> _Task item_: The lines to find are those in the entries that hold the word "习近平下个目标定了是他"; copy every one of them.

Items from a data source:
Start of Block
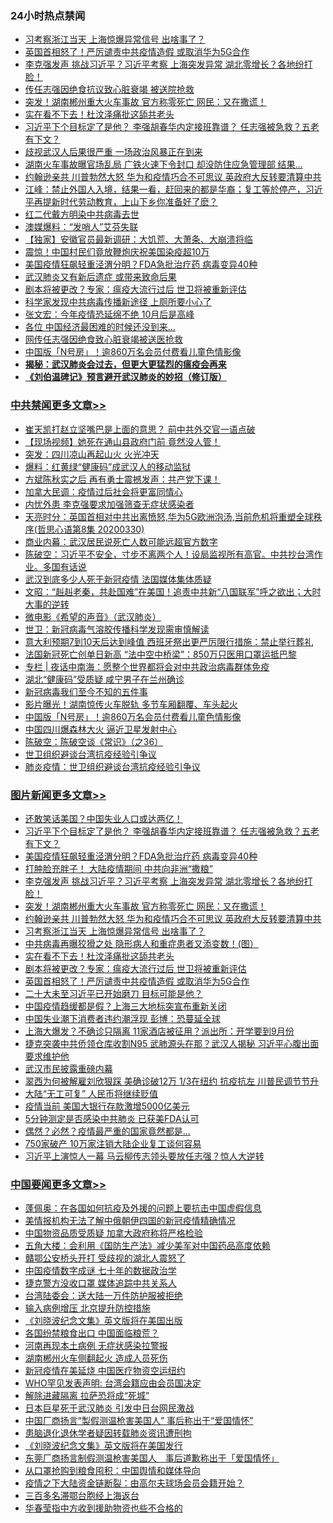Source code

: <div class="catlist">
<h3>24小时热点禁闻</h3>
<ul>
<li><a href="https://github.com/fqnews/bnews/blob/master/topimagenews/20200330/1303284.md">习考察浙江当天 上海惊爆异常信号 出啥事了？</a></li>
<li><a href="https://github.com/fqnews/bnews/blob/master/topimagenews/20200330/1303155.md">英国首相怒了！严厉谴责中共疫情造假 或取消华为5G合作</a></li>
<li><a href="https://github.com/fqnews/bnews/blob/master/topimagenews/20200330/1303326.md">李克强发声 挑战习近平？习近平考察 上海突发异常 湖北零增长？各地纷打脸！</a></li>
<li><a href="https://github.com/fqnews/bnews/blob/master/cbnews/20200330/1303231.md">传任志强因绝食抗议致心脏衰竭 被送院抢救</a></li>
<li><a href="https://github.com/fqnews/bnews/blob/master/topimagenews/20200330/1303308.md">突发！湖南郴州重大火车事故 官方称零死亡 网民：又在撒谎！</a></li>
<li><a href="https://github.com/fqnews/bnews/blob/master/topimagenews/20200330/1303237.md">实在看不下去！杜汶泽痛批这舔共老头</a></li>
<li><a href="https://github.com/fqnews/bnews/blob/master/topimagenews/20200331/1303489.md">习近平下个目标定了是他？ 李强胡春华内定接班靠谱？ 任志强被急救？五老有下文？</a></li>
<li><a href="https://github.com/fqnews/bnews/blob/master/baitai/20200330/1303229.md">歧视武汉人后果很严重 一场政治风暴正在到来</a></li>
<li><a href="https://github.com/fqnews/bnews/blob/master/cbnews/20200330/1303415.md">湖南火车事故曝官场乱局 广铁火速下令封口 却没防住应急管理部 结果…</a></li>
<li><a href="https://github.com/fqnews/bnews/blob/master/topimagenews/20200330/1303292.md">约翰逊亲共 川普勃然大怒 华为和疫情巧合不可思议 英政府大反转要清算中共</a></li>
<li><a href="https://github.com/fqnews/bnews/blob/master/cbnews/20200330/1303235.md">江峰：禁止外国人入境，结果一看，赶回来的都是华裔；复工等於停产，习近平再提新时代劳动教育，上山下乡你准备好了麽？</a></li>
<li><a href="https://github.com/fqnews/bnews/blob/master/cbnews/20200330/1303156.md">红二代戴方明染中共病毒去世</a></li>
<li><a href="https://github.com/fqnews/bnews/blob/master/cbnews/20200330/1303263.md">澳媒爆料：“发哨人”艾芬失联</a></li>
<li><a href="https://github.com/fqnews/bnews/blob/master/comments/20200330/1303413.md">【独家】安徽官员最新调研：大饥荒、大萧条、大崩溃将临</a></li>
<li><a href="https://github.com/fqnews/bnews/blob/master/cbnews/20200330/1303340.md">震惊！中国村民们竟放鞭炮庆祝美国染疫超10万</a></li>
<li><a href="https://github.com/fqnews/bnews/blob/master/topimagenews/20200330/1303428.md">美国疫情狂飙轻重泾渭分明？FDA急批治疗药 病毒变异40种</a></li>
<li><a href="https://github.com/fqnews/bnews/blob/master/cnnews/20200330/1303266.md">武汉肺炎又有新后遗症 或带来致命后果</a></li>
<li><a href="https://github.com/fqnews/bnews/blob/master/topimagenews/20200330/1303236.md">剧本将被更改？专家：瘟疫大流行过后 世卫将被重新评估</a></li>
<li><a href="https://github.com/fqnews/bnews/blob/master/cnnews/20200330/1303293.md">科学家发现中共病毒传播新途径 上厕所要小心了</a></li>
<li><a href="https://github.com/fqnews/bnews/blob/master/cbnews/20200330/1303364.md">张文宏：今年疫情恐延绵不绝 10月后是高峰</a></li>
<li><a href="https://github.com/fqnews/bnews/blob/master/cnnews/20200330/1303204.md">各位 中国经济最困难的时候还没到来…</a></li>
<li><a href="https://github.com/fqnews/bnews/blob/master/baitai/20200330/1303380.md">网传任志强因绝食致心脏衰竭被送医抢救</a></li>
<li><a href="https://github.com/fqnews/bnews/blob/master/cbnews/20200331/1303528.md">中国版「N号房」！逾860万名会员付费看儿童色情影像</a></li>
<li><b><a href="https://github.com/fqnews/bnews/blob/master/comments/20200211/1275071.md" target="_blank">揭秘：武汉肺炎会过去，但更大更猛烈的瘟疫会再来</a></b></li>
<li><b><a href="https://github.com/fqnews/bnews/blob/master/comments/20200207/1272816.md" target="_blank">《刘伯温碑记》预言避开武汉肺炎的妙招（修订版）</a></b></li>
</ul>
</div>

<div class="catlist">
<h3><a href="https://github.com/fqnews/bnews/blob/master/cbnews/" target="_blank">中共禁闻</a><span><a href="https://github.com/fqnews/bnews/blob/master/cbnews/" target="_blank" rel="nofollow">更多文章>></a></span></h3>
<ul>
<li><a href="https://github.com/fqnews/bnews/blob/master/cbnews/20200331/1303709.md" target="_blank">崔天凯打赵立坚嘴巴是上面的意思？ 前中共外交官一语点破</a></li>
<li><a href="https://github.com/fqnews/bnews/blob/master/cbnews/20200331/1303708.md" target="_blank">【现场视频】她死在通山县政府门前 竟然没人管！</a></li>
<li><a href="https://github.com/fqnews/bnews/blob/master/cbnews/20200331/1303695.md" target="_blank">突发：四川凉山再起山火 火光冲天</a></li>
<li><a href="https://github.com/fqnews/bnews/blob/master/cbnews/20200331/1303694.md" target="_blank">爆料：红黄绿“健康码”成武汉人的移动监狱</a></li>
<li><a href="https://github.com/fqnews/bnews/blob/master/cbnews/20200331/1303678.md" target="_blank">方斌陈秋实之后 再有勇士震撼发声：共产党下课！</a></li>
<li><a href="https://github.com/fqnews/bnews/blob/master/cbnews/20200331/1303676.md" target="_blank">加拿大民调：疫情过后社会将更富同情心</a></li>
<li><a href="https://github.com/fqnews/bnews/blob/master/cbnews/20200331/1303667.md" target="_blank">内忧外患  李克强要求加强筛查无症状感染者</a></li>
<li><a href="https://github.com/fqnews/bnews/blob/master/cbnews/20200331/1303659.md" target="_blank">天亮时分：英国首相对中共出离愤怒,华为5G欧洲泡汤,当前危机将重塑全球秩序(哲思心语第8集 20200330)</a></li>
<li><a href="https://github.com/fqnews/bnews/blob/master/cbnews/20200331/1303646.md" target="_blank">商业内幕：武汉居民说死亡人数可能远超官方数字</a></li>
<li><a href="https://github.com/fqnews/bnews/blob/master/cbnews/20200331/1303645.md" target="_blank">陈破空：习近平不安全，寸步不离两个人！设局监视所有高官。中共抄台湾作业。多国有话说</a></li>
<li><a href="https://github.com/fqnews/bnews/blob/master/cbnews/20200331/1303644.md" target="_blank">武汉到底多少人死于新冠疫情  法国媒体集体质疑</a></li>
<li><a href="https://github.com/fqnews/bnews/blob/master/cbnews/20200331/1303641.md" target="_blank">文昭：“赳赳老秦，共赴国难”在美国！追责中共新“八国联军”呼之欲出；大时大事的逆转</a></li>
<li><a href="https://github.com/fqnews/bnews/blob/master/cbnews/20200331/1303634.md" target="_blank">微电影《希望的声音》（武汉肺炎）</a></li>
<li><a href="https://github.com/fqnews/bnews/blob/master/cbnews/20200331/1303622.md" target="_blank">世卫：新冠病毒气溶胶传播科学发现需审慎解读</a></li>
<li><a href="https://github.com/fqnews/bnews/blob/master/cbnews/20200331/1303621.md" target="_blank">意大利预期7到10天后达到峰值 西班牙祭出更严厉限行措施：禁止举行葬礼</a></li>
<li><a href="https://github.com/fqnews/bnews/blob/master/cbnews/20200331/1303620.md" target="_blank">法国新冠死亡创单日新高  “法中空中桥梁”：850万只医用口罩运抵巴黎</a></li>
<li><a href="https://github.com/fqnews/bnews/blob/master/cbnews/20200331/1303593.md" target="_blank">专栏 | 夜话中南海：愿整个世界都将会对中共政治病毒群体免疫</a></li>
<li><a href="https://github.com/fqnews/bnews/blob/master/cbnews/20200331/1303581.md" target="_blank">湖北“健康码”受质疑 咸宁男子在兰州确诊</a></li>
<li><a href="https://github.com/fqnews/bnews/blob/master/cbnews/20200331/1303572.md" target="_blank">新冠病毒我们至今不知的五件事</a></li>
<li><a href="https://github.com/fqnews/bnews/blob/master/cbnews/20200331/1303552.md" target="_blank">影片曝光！湖南惊传火车脱轨 多节车厢翻覆、车头起火</a></li>
<li><a href="https://github.com/fqnews/bnews/blob/master/cbnews/20200331/1303528.md" target="_blank">中国版「N号房」！逾860万名会员付费看儿童色情影像</a></li>
<li><a href="https://github.com/fqnews/bnews/blob/master/cbnews/20200331/1303527.md" target="_blank">中国四川爆森林大火 逼近卫星发射中心</a></li>
<li><a href="https://github.com/fqnews/bnews/blob/master/cbnews/20200331/1303520.md" target="_blank">陈破空：陈破空谈《常识》（之36）</a></li>
<li><a href="https://github.com/fqnews/bnews/blob/master/cbnews/20200331/1303499.md" target="_blank">世卫组织避谈台湾抗疫经验引争议</a></li>
<li><a href="https://github.com/fqnews/bnews/blob/master/cbnews/20200331/1303495.md" target="_blank">肺炎疫情：世卫组织避谈台湾抗疫经验引争议</a></li>

</ul>
</div>
<div class="catlist">
<h3><a href="https://github.com/fqnews/bnews/blob/master/topimagenews/" target="_blank">图片新闻</a><span><a href="https://github.com/fqnews/bnews/blob/master/topimagenews/" target="_blank" rel="nofollow">更多文章>></a></span></h3>
<ul>
<li><a href="https://github.com/fqnews/bnews/blob/master/topimagenews/20200331/1303672.md" target="_blank">还敢笑话美国？中国失业人口或达两亿！</a></li>
<li><a href="https://github.com/fqnews/bnews/blob/master/topimagenews/20200331/1303489.md" target="_blank">习近平下个目标定了是他？ 李强胡春华内定接班靠谱？ 任志强被急救？五老有下文？</a></li>
<li><a href="https://github.com/fqnews/bnews/blob/master/topimagenews/20200330/1303428.md" target="_blank">美国疫情狂飙轻重泾渭分明？FDA急批治疗药 病毒变异40种</a></li>
<li><a href="https://github.com/fqnews/bnews/blob/master/topimagenews/20200330/1303427.md" target="_blank">打肿脸充胖子！ 大陆疫情期间 中共向非洲“撒粮”</a></li>
<li><a href="https://github.com/fqnews/bnews/blob/master/topimagenews/20200330/1303326.md" target="_blank">李克强发声 挑战习近平？习近平考察 上海突发异常 湖北零增长？各地纷打脸！</a></li>
<li><a href="https://github.com/fqnews/bnews/blob/master/topimagenews/20200330/1303308.md" target="_blank">突发！湖南郴州重大火车事故 官方称零死亡 网民：又在撒谎！</a></li>
<li><a href="https://github.com/fqnews/bnews/blob/master/topimagenews/20200330/1303292.md" target="_blank">约翰逊亲共 川普勃然大怒 华为和疫情巧合不可思议 英政府大反转要清算中共</a></li>
<li><a href="https://github.com/fqnews/bnews/blob/master/topimagenews/20200330/1303284.md" target="_blank">习考察浙江当天 上海惊爆异常信号 出啥事了？</a></li>
<li><a href="https://github.com/fqnews/bnews/blob/master/topimagenews/20200330/1303268.md" target="_blank">中共病毒再曝狡猾之处 隐形病人和重症患者又添变数！(图）</a></li>
<li><a href="https://github.com/fqnews/bnews/blob/master/topimagenews/20200330/1303237.md" target="_blank">实在看不下去！杜汶泽痛批这舔共老头</a></li>
<li><a href="https://github.com/fqnews/bnews/blob/master/topimagenews/20200330/1303236.md" target="_blank">剧本将被更改？专家：瘟疫大流行过后 世卫将被重新评估</a></li>
<li><a href="https://github.com/fqnews/bnews/blob/master/topimagenews/20200330/1303155.md" target="_blank">英国首相怒了！严厉谴责中共疫情造假 或取消华为5G合作</a></li>
<li><a href="https://github.com/fqnews/bnews/blob/master/topimagenews/20200330/1302991.md" target="_blank">二十大未至习近平已开始磨刀 目标可能是他？</a></li>
<li><a href="https://github.com/fqnews/bnews/blob/master/topimagenews/20200330/1302911.md" target="_blank">中国疫情趋缓都是假？上海三大地标突宣布重新关闭</a></li>
<li><a href="https://github.com/fqnews/bnews/blob/master/topimagenews/20200330/1302854.md" target="_blank">中国失业潮下消费者违约潮浮现 彭博：恐蔓延全球</a></li>
<li><a href="https://github.com/fqnews/bnews/blob/master/topimagenews/20200330/1302804.md" target="_blank">上海大爆发？不确诊只隔离 11家酒店被征用？派出所：开学要到9月份</a></li>
<li><a href="https://github.com/fqnews/bnews/blob/master/topimagenews/20200329/1302796.md" target="_blank">捷克突袭中共侨领仓库收割N95 武肺源头在那？武汉人揭秘 习近平心腹出面要求维护他</a></li>
<li><a href="https://github.com/fqnews/bnews/blob/master/topimagenews/20200329/1302773.md" target="_blank">武汉市民披露重磅内幕</a></li>
<li><a href="https://github.com/fqnews/bnews/blob/master/topimagenews/20200329/1302695.md" target="_blank">翠西为何被解雇刘欣狠踩 美确诊破12万 1/3在纽约 抗疫抗左 川普民调节节升</a></li>
<li><a href="https://github.com/fqnews/bnews/blob/master/topimagenews/20200329/1302675.md" target="_blank">大陆“无工可复” 人民币将继续贬值</a></li>
<li><a href="https://github.com/fqnews/bnews/blob/master/topimagenews/20200329/1302625.md" target="_blank">疫情当前 美国大银行存款激增5000亿美元</a></li>
<li><a href="https://github.com/fqnews/bnews/blob/master/topimagenews/20200329/1302624.md" target="_blank">5分钟测定是否感染中共肺炎 已获美FDA认可</a></li>
<li><a href="https://github.com/fqnews/bnews/blob/master/topimagenews/20200329/1302616.md" target="_blank">偶然？必然？疫情最严重的国家竟然都是&#8230;</a></li>
<li><a href="https://github.com/fqnews/bnews/blob/master/topimagenews/20200329/1302554.md" target="_blank">750家破产 10万家注销大陆企业复工谈何容易</a></li>
<li><a href="https://github.com/fqnews/bnews/blob/master/topimagenews/20200328/1302279.md" target="_blank">习近平上演惊人一幕 马云柳传志领头要放任志强？惊人大逆转</a></li>

</ul>
</div>
<div class="catlist">
<h3><a href="https://github.com/fqnews/bnews/blob/master/headline/" target="_blank">中国要闻</a><span><a href="https://github.com/fqnews/bnews/blob/master/headline/" target="_blank" rel="nofollow">更多文章>></a></span></h3>
<ul>
<li><a href="https://github.com/fqnews/bnews/blob/master/headline/20200331/1303698.md" target="_blank">蓬佩奥：在各国如何抗疫及外援的问题上要抗击中国虚假信息</a></li>
<li><a href="https://github.com/fqnews/bnews/blob/master/headline/20200331/1303689.md" target="_blank">美情报机构无法了解中俄朝伊四国的新冠疫情精确情况</a></li>
<li><a href="https://github.com/fqnews/bnews/blob/master/headline/20200331/1303594.md" target="_blank">中国物资品质受质疑  加拿大政府称将严格检验</a></li>
<li><a href="https://github.com/fqnews/bnews/blob/master/headline/20200331/1303591.md" target="_blank">五角大楼：会利用《国防生产法》减少美军对中国药品高度依赖</a></li>
<li><a href="https://github.com/fqnews/bnews/blob/master/headline/20200331/1303587.md" target="_blank">贛鄂公安桥头开打  受歧视的湖北人震怒了</a></li>
<li><a href="https://github.com/fqnews/bnews/blob/master/headline/20200331/1303586.md" target="_blank">中国疫情数字成谜    七十年的数据政治学</a></li>
<li><a href="https://github.com/fqnews/bnews/blob/master/headline/20200331/1303577.md" target="_blank">捷克警方没收口罩 媒体追踪中共关系人</a></li>
<li><a href="https://github.com/fqnews/bnews/blob/master/headline/20200331/1303576.md" target="_blank">台湾陆委会：送大陆一万件防护服被拒绝</a></li>
<li><a href="https://github.com/fqnews/bnews/blob/master/headline/20200331/1303575.md" target="_blank">输入病例增压 北京提升防控措施</a></li>
<li><a href="https://github.com/fqnews/bnews/blob/master/headline/20200331/1303567.md" target="_blank">《刘晓波纪念文集》英文版将在美国出版</a></li>
<li><a href="https://github.com/fqnews/bnews/blob/master/headline/20200331/1303518.md" target="_blank">各国纷禁粮食出口 中国面临粮荒？</a></li>
<li><a href="https://github.com/fqnews/bnews/blob/master/headline/20200331/1303517.md" target="_blank">河南再现本土病例 无症状感染拉警报</a></li>
<li><a href="https://github.com/fqnews/bnews/blob/master/headline/20200331/1303516.md" target="_blank">湖南郴州火车侧翻起火 造成人员死伤</a></li>
<li><a href="https://github.com/fqnews/bnews/blob/master/headline/20200331/1303515.md" target="_blank">新冠疫情在美延烧  中国医疗物资空运纽约</a></li>
<li><a href="https://github.com/fqnews/bnews/blob/master/headline/20200331/1303511.md" target="_blank">WHO罕见发表声明: 台湾会籍应由会员国决定</a></li>
<li><a href="https://github.com/fqnews/bnews/blob/master/headline/20200331/1303497.md" target="_blank">解除进藏隔离 拉萨恐将成“死城”</a></li>
<li><a href="https://github.com/fqnews/bnews/blob/master/headline/20200331/1303496.md" target="_blank">日本巨星死于武汉肺炎  引发中日台网民激战</a></li>
<li><a href="https://github.com/fqnews/bnews/blob/master/headline/20200330/1303474.md" target="_blank">中国厂商扬言“製假测温枪害美国人”   事后称出于“爱国情怀”</a></li>
<li><a href="https://github.com/fqnews/bnews/blob/master/headline/20200330/1303473.md" target="_blank">患脑退化退休学者疑因转载肺炎资讯遭刑拘</a></li>
<li><a href="https://github.com/fqnews/bnews/blob/master/headline/20200330/1303472.md" target="_blank">《刘晓波纪念文集》英文版将在美国发行</a></li>
<li><a href="https://github.com/fqnews/bnews/blob/master/headline/20200330/1303468.md" target="_blank">东莞厂商扬言制假测温枪害美国人　事后道歉称出于「爱国情怀」</a></li>
<li><a href="https://github.com/fqnews/bnews/blob/master/headline/20200330/1303436.md" target="_blank">从口罩抢购到粮食囤积：中国舆情和媒体导向</a></li>
<li><a href="https://github.com/fqnews/bnews/blob/master/headline/20200330/1303435.md" target="_blank">疫情之下大陆资金链断裂：由高尔夫球场会员会籍开始？</a></li>
<li><a href="https://github.com/fqnews/bnews/blob/master/headline/20200330/1303424.md" target="_blank">三百多名滞鄂台胞经上海返台</a></li>
<li><a href="https://github.com/fqnews/bnews/blob/master/headline/20200330/1303423.md" target="_blank">华春莹指中方收到援助物资也些不合格的</a></li>

</ul>
</div>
End of Block
> _Result_:
<li><a href="https://github.com/fqnews/bnews/blob/master/topimagenews/20200331/1303489.md">习近平下个目标定了是他？ 李强胡春华内定接班靠谱？ 任志强被急救？五老有下文？</a></li>
<li><a href="https://github.com/fqnews/bnews/blob/master/topimagenews/20200331/1303489.md" target="_blank">习近平下个目标定了是他？ 李强胡春华内定接班靠谱？ 任志强被急救？五老有下文？</a></li>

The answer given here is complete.